Athlete A (2020 | USA | 105 minutes | Bonni Cohen, Jon Shenk)
It seems hardly fair that after ESPN gave us a ten-part documentary series on Michael Jordan’s ego, a telling of organized sports’ worst scandal would be contained to a 100 minute documentary on Netflix.
Athlete A is about how USA Gymnastics covered up the abuse of literally hundreds of young girls (going as young as six) at the hands of team doctor Larry Nassar over multiple decades. Nassar plead guilty in 2017 to multiple charges of sexual abuse of minor and possessing child pornography. All told, 368 girls, most gymnasts, accused him of abuse. Unless he manages to live to be about 300, he’ll spend the rest of his life in prison. No question Nassar is a monster, but you don’t get the chance to abuse 368 young athletes without the support of USA Gymnastics, and the embattled organization continued to ignore complaints about Nassar until they became public. 115 people were implicated in covering up Nassar’s abuse.

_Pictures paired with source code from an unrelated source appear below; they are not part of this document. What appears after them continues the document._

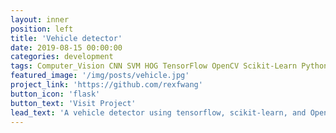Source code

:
 ```yaml
---
layout: inner
position: left
title: 'Vehicle detector'
date: 2019-08-15 00:00:00
categories: development
tags: Computer_Vision CNN SVM HOG TensorFlow OpenCV Scikit-Learn Python
featured_image: '/img/posts/vehicle.jpg'
project_link: 'https://github.com/rexfwang'
button_icon: 'flask'
button_text: 'Visit Project'
lead_text: 'A vehicle detector using tensorflow, scikit-learn, and OpenCV in Python. The program produces vehicle bounding boxes using HOG feature with SVM model.'
---
```

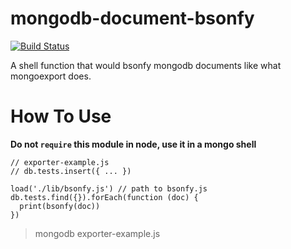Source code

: # mongodb-document-bsonfy
[![Build Status](https://travis-ci.org/isayme/mongodb-document-bsonfy.svg?branch=master)](https://travis-ci.org/isayme/mongodb-document-bsonfy)

A shell function that would bsonfy mongodb documents like what mongoexport does.

# How To Use

**Do not `require` this module in node, use it in a mongo shell**

```
// exporter-example.js
// db.tests.insert({ ... })

load('./lib/bsonfy.js') // path to bsonfy.js
db.tests.find({}).forEach(function (doc) {
  print(bsonfy(doc))
})
```

> mongodb exporter-example.js
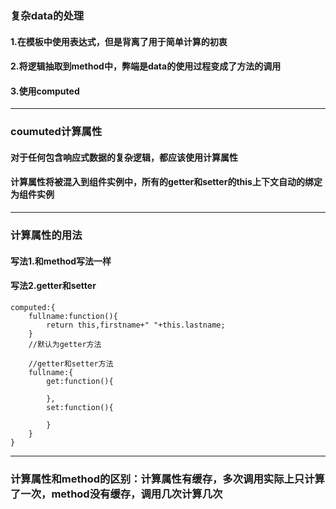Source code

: ### 复杂data的处理
#### 1.在模板中使用表达式，但是背离了用于简单计算的初衷
#### 2.将逻辑抽取到method中，弊端是data的使用过程变成了方法的调用
#### 3.使用computed
---
### coumuted计算属性
#### 对于任何包含响应式数据的复杂逻辑，都应该使用计算属性
#### 计算属性将被混入到组件实例中，所有的getter和setter的this上下文自动的绑定为组件实例
---
### 计算属性的用法
#### 写法1.和method写法一样
#### 写法2.getter和setter
```
computed:{
    fullname:function(){
        return this,firstname+" "+this.lastname;
    }
    //默认为getter方法

    //getter和setter方法 
    fullname:{
        get:function(){

        },
        set:function(){

        }
    }
}
```
---
### 计算属性和method的区别：计算属性有缓存，多次调用实际上只计算了一次，method没有缓存，调用几次计算几次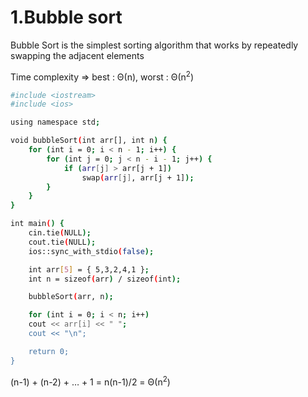 # 1.Bubble sort

Bubble Sort is the simplest sorting algorithm that works by repeatedly swapping the adjacent elements

Time complexity => best : Θ(n), worst : Θ(n<sup>2</sup>)

```bash
#include <iostream>
#include <ios>

using namespace std;

void bubbleSort(int arr[], int n) {
    for (int i = 0; i < n - 1; i++) {
        for (int j = 0; j < n - i - 1; j++) {
            if (arr[j] > arr[j + 1])
                swap(arr[j], arr[j + 1]);
        }
    }
}

int main() {
    cin.tie(NULL);
    cout.tie(NULL);
    ios::sync_with_stdio(false);

    int arr[5] = { 5,3,2,4,1 };
    int n = sizeof(arr) / sizeof(int);

    bubbleSort(arr, n);

    for (int i = 0; i < n; i++)
    cout << arr[i] << " ";
    cout << "\n";

    return 0;
}
```
(n-1) + (n-2) + … + 1 = n(n-1)/2 = Θ(n<sup>2</sup>)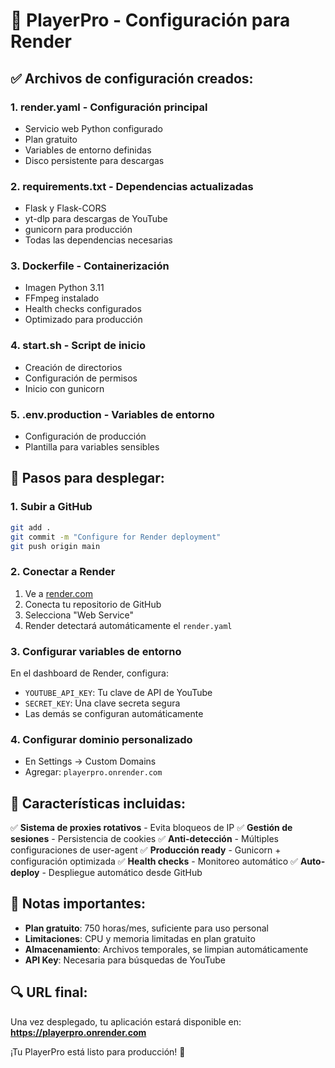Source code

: # 🚀 PlayerPro - Configuración para Render

## ✅ Archivos de configuración creados:

### 1. **render.yaml** - Configuración principal
- Servicio web Python configurado
- Plan gratuito
- Variables de entorno definidas
- Disco persistente para descargas

### 2. **requirements.txt** - Dependencias actualizadas
- Flask y Flask-CORS
- yt-dlp para descargas de YouTube
- gunicorn para producción
- Todas las dependencias necesarias

### 3. **Dockerfile** - Containerización
- Imagen Python 3.11
- FFmpeg instalado
- Health checks configurados
- Optimizado para producción

### 4. **start.sh** - Script de inicio
- Creación de directorios
- Configuración de permisos
- Inicio con gunicorn

### 5. **.env.production** - Variables de entorno
- Configuración de producción
- Plantilla para variables sensibles

## 🔧 Pasos para desplegar:

### 1. Subir a GitHub
```bash
git add .
git commit -m "Configure for Render deployment"
git push origin main
```

### 2. Conectar a Render
1. Ve a [render.com](https://render.com)
2. Conecta tu repositorio de GitHub
3. Selecciona "Web Service"
4. Render detectará automáticamente el `render.yaml`

### 3. Configurar variables de entorno
En el dashboard de Render, configura:
- `YOUTUBE_API_KEY`: Tu clave de API de YouTube
- `SECRET_KEY`: Una clave secreta segura
- Las demás se configuran automáticamente

### 4. Configurar dominio personalizado
- En Settings → Custom Domains
- Agregar: `playerpro.onrender.com`

## 🎯 Características incluidas:

✅ **Sistema de proxies rotativos** - Evita bloqueos de IP
✅ **Gestión de sesiones** - Persistencia de cookies
✅ **Anti-detección** - Múltiples configuraciones de user-agent
✅ **Producción ready** - Gunicorn + configuración optimizada
✅ **Health checks** - Monitoreo automático
✅ **Auto-deploy** - Despliegue automático desde GitHub

## 📝 Notas importantes:

- **Plan gratuito**: 750 horas/mes, suficiente para uso personal
- **Limitaciones**: CPU y memoria limitadas en plan gratuito
- **Almacenamiento**: Archivos temporales, se limpian automáticamente
- **API Key**: Necesaria para búsquedas de YouTube

## 🔍 URL final:
Una vez desplegado, tu aplicación estará disponible en:
**https://playerpro.onrender.com**

¡Tu PlayerPro está listo para producción! 🎵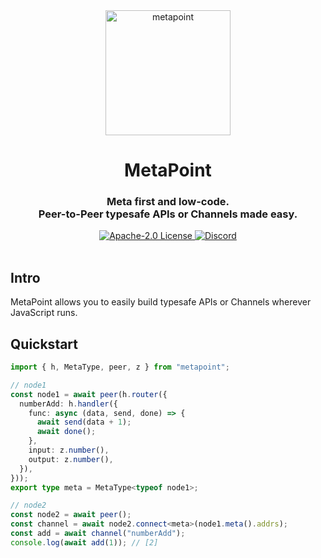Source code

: <div align="center">
<a href="https://metapoint.sovlookup.top/" target="_blank" rel="noopener" >
  <picture>
    <source media="(prefers-color-scheme: dark)" srcset="https://user-images.githubusercontent.com/53158137/219955869-b5da5805-2557-45d1-a02e-15caa827a862.png" />
    <img alt="metapoint" height="200" src="https://user-images.githubusercontent.com/53158137/219955869-b5da5805-2557-45d1-a02e-15caa827a862.png" />
  </picture>
</a>
</div>

<div align="center">
  <h1>MetaPoint</h1>
  <h3>Meta first and low-code.<br />Peer-to-Peer typesafe APIs or Channels made easy.</h3>
  <a href="https://github.com/sovlookup/metapoint/blob/main/LICENSE">
    <img alt="Apache-2.0 License" src="https://img.shields.io/github/license/sovlookup/metapoint" />
  </a>
  <a href="https://discord.gg/wGSABhbCzN">
    <img alt="Discord" src="https://img.shields.io/discord/813599680713457665?color=7389D8&label&logo=discord&logoColor=ffffff" />
  </a>
  <br />
  <!-- <figure>
    <img src="https://assets.trpc.io/www/v10/v10-dark-landscape.gif" alt="Demo" />
    <figcaption>
      <p align="center">
        The client above is <strong>not</strong> importing any code from the server, only its type declarations.
      </p>
    </figcaption>
  </figure> -->
</div>

<br />

## Intro

MetaPoint allows you to easily build typesafe APIs or Channels wherever
JavaScript runs.

## Quickstart

```typescript
import { h, MetaType, peer, z } from "metapoint";

// node1
const node1 = await peer(h.router({
  numberAdd: h.handler({
    func: async (data, send, done) => {
      await send(data + 1);
      await done();
    },
    input: z.number(),
    output: z.number(),
  }),
}));
export type meta = MetaType<typeof node1>;

// node2
const node2 = await peer();
const channel = await node2.connect<meta>(node1.meta().addrs);
const add = await channel("numberAdd");
console.log(await add(1)); // [2]
```
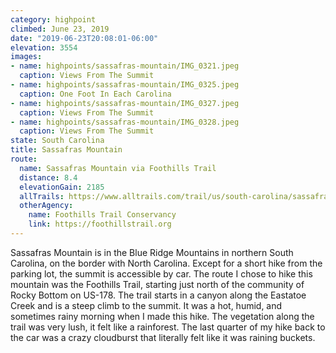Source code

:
 ```yaml
---
category: highpoint
climbed: June 23, 2019
date: "2019-06-23T20:08:01-06:00"
elevation: 3554
images:
- name: highpoints/sassafras-mountain/IMG_0321.jpeg
  caption: Views From The Summit
- name: highpoints/sassafras-mountain/IMG_0325.jpeg
  caption: One Foot In Each Carolina
- name: highpoints/sassafras-mountain/IMG_0327.jpeg
  caption: Views From The Summit
- name: highpoints/sassafras-mountain/IMG_0328.jpeg
  caption: Views From The Summit
state: South Carolina
title: Sassafras Mountain
route:
  name: Sassafras Mountain via Foothills Trail
  distance: 8.4 
  elevationGain: 2185
  allTrails: https://www.alltrails.com/trail/us/south-carolina/sassafrass-mountain-via-nc-178
  otherAgency: 
    name: Foothills Trail Conservancy
    link: https://foothillstrail.org
---
```

Sassafras Mountain is in the Blue Ridge Mountains in northern South Carolina, on the border with North Carolina.  Except for a short hike from the parking lot, the summit is accessible by car.  The route I chose to hike this mountain was the Foothills Trail, starting just north of the community of Rocky Bottom on US-178.  The trail starts in a canyon along the Eastatoe Creek and is a steep climb to the summit.  It was a hot, humid, and sometimes rainy morning when I made this hike.  The vegetation along the trail was very lush, it felt like a rainforest.  The last quarter of my hike back to the car was a crazy cloudburst that literally felt like it was raining buckets.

Leading up to the Indianapolis Star’s explosive report, USAG’s then-president and CEO Steve Penny was covering up the allegations and retaliating against the athletes who made them. He even tried to get a top FBI agent on his payroll. The documentary paints Penny as a control freak who demands 100% obedience from USAG athletes (a point that should not be missed is that exactly zero of them are adults). Athlete A tells of Penny flipping out when USAG’s greatest athlete Simone Biles asked her teammate Maggie Nichols to be in a TV commercial. Nichols is Athlete A because she was the first to make allegations against Nassar and Penny very much wanted to minimize her role on the team, even keeping her off the 2016 Olympics team.
Athlete A interviews a lot of the key figures in the story, including Nichols and Rachael Denhollander (another of the first athletes to publicly speak out against Nassar and USAG), as well as the Indy Star reporters who broke the story. I appreciated the way that the filmmakers let the athletes tell their story and it was very moving. I was a little surprised that some of the other high-profile athletes like Aly Raisman and McKayla Maroney were only mentioned by name but didn’t appear in the film.
Penny’s arrest in 2018 for evidence tampering and his cowardly appearance before the US Senate are climactic scenes in the documentary, but the implosion of USAG hardly stopped with his removal at the top. In fact, USAG’s post-Penny/Nassar path forward should get its own documentary. It’s almost too unbelievable how incompetent the organization was.
Penny’s successor was a woman named Kerry Perry, who did no outreach to abused athletes, shunned the press, kept Nassar loyalists on staff and bizarrely even brought in new ones, before her unceremonious ouster nine months later. And then there was Mary Bono, the former Republican Congresswoman who brought in to steer the ship on an interim basis but resigned after just four days (that’s not a typo) when she made a weird endorsement of further silencing athletes.
Athlete A is a compelling documentary that centers the stories of Nassar’s victims and it shows an organization that worked diligently to allow Nassar to continue to abuse girls. But the story continued to get worse long after the story told in Athlete A ended.